Charlie Wagner ′11
Hometown: Nashville, Tennessee
Fun Fact: "I am originally from New Jersey. I moved to Nashville over winter break my freshman year, but I am a true Jersey girl at heart."
I chose Rhodes based on sports and academics. It was just a nice mix. I knew I wanted to play field hockey in college and Rhodes was a great fit at the Division III level. I visited three times and fell in love with the campus. It was beautiful.
How do you juggle academics and athletics?
My high school was pretty hard, so I had to juggle athletics and academics, and it’s no different at Rhodes. Academics come first. My coach knows that. Everyone on the team knows that. And I would definitely say field hockey has helped me academically because of time management. Everyone says time management is key in college and for athletes this is especially true. You really learn to budget your time.
So field hockey has translated into classroom success?
Definitely. Everything stems from field hockey. My drive to be a better athlete on the field is what drives me to be a better student in the classroom.
In your spare time, you tutor students at Cypress Middle and Evergreen Presbyterian Church. Where did that passion to teach come from?
That came about from having great teachers in high school and at Rhodes. When you teach, you can really affect students’ lives, can affect how they view the world.
What teacher has been your greatest inspiration?
Dr.
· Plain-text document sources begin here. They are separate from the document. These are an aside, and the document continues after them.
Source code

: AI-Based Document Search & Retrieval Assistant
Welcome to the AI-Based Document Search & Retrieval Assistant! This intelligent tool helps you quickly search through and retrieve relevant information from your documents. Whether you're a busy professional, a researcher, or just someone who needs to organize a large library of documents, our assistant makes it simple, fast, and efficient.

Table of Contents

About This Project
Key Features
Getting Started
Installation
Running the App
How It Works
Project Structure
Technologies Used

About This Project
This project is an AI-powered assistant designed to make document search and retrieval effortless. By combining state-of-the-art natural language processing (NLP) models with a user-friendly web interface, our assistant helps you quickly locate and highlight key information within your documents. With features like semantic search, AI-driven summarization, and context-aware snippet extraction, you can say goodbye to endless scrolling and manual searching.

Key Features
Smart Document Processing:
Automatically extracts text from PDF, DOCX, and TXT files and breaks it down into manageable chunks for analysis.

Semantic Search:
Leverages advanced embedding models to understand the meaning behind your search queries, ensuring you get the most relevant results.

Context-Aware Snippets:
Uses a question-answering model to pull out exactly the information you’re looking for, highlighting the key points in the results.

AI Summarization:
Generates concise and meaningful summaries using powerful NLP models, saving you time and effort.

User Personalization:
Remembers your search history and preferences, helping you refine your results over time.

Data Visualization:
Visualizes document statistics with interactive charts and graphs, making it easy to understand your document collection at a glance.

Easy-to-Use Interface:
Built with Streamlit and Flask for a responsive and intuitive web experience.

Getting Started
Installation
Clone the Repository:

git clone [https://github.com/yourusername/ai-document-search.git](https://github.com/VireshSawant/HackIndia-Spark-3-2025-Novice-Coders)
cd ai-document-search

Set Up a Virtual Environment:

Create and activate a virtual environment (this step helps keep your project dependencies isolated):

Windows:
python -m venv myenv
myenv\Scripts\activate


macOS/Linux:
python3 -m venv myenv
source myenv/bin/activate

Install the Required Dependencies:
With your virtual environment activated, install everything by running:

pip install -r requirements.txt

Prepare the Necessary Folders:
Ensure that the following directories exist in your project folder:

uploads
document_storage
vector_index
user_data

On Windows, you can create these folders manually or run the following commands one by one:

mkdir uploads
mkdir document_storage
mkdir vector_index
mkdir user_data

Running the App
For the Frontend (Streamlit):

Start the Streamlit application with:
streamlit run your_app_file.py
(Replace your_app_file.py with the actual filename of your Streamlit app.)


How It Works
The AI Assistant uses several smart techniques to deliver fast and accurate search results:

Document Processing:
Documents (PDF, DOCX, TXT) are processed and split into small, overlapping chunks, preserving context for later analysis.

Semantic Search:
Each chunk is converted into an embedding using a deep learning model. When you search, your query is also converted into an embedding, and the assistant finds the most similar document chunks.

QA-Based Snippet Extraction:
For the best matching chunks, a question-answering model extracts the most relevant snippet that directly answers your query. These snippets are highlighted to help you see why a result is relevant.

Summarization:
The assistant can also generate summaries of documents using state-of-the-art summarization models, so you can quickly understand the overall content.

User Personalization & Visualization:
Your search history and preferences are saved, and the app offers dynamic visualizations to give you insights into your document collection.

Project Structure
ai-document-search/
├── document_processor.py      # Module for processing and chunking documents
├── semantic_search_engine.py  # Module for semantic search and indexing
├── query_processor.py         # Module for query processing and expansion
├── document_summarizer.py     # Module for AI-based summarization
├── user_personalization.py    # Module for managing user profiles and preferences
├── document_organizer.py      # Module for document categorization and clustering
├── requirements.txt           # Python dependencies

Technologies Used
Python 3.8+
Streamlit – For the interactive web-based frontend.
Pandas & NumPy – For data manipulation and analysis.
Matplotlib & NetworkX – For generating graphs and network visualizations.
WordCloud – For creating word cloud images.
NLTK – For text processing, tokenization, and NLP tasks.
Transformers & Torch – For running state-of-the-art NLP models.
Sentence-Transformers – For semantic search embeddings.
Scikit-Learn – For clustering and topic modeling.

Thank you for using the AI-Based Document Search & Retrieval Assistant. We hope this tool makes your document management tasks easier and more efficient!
Wetzel. He’s just so interesting. He makes class so interesting. You can tell just how much he loves psychology when he teaches. And that love for psychology impacts me to learn more myself.
You’re pursuing a major in Psychology with a minor in Education. How will you combine those two academic passions once you graduate? What’s on your horizon?
I came to Rhodes very indecisive. I didn’t know my major and I didn’t know what I wanted to do. Now through my psychology and education classes, I’ve learned where I want to go after graduation. It’s probably going to be graduate school first, in either elementary education or counseling psychology. Both lead to helping professions. I really like to help my field hockey teammates, and that’s really what I’ve been doing my whole life. I’ve tried to be a leader on sports teams, and now I’m trying to do that with academics.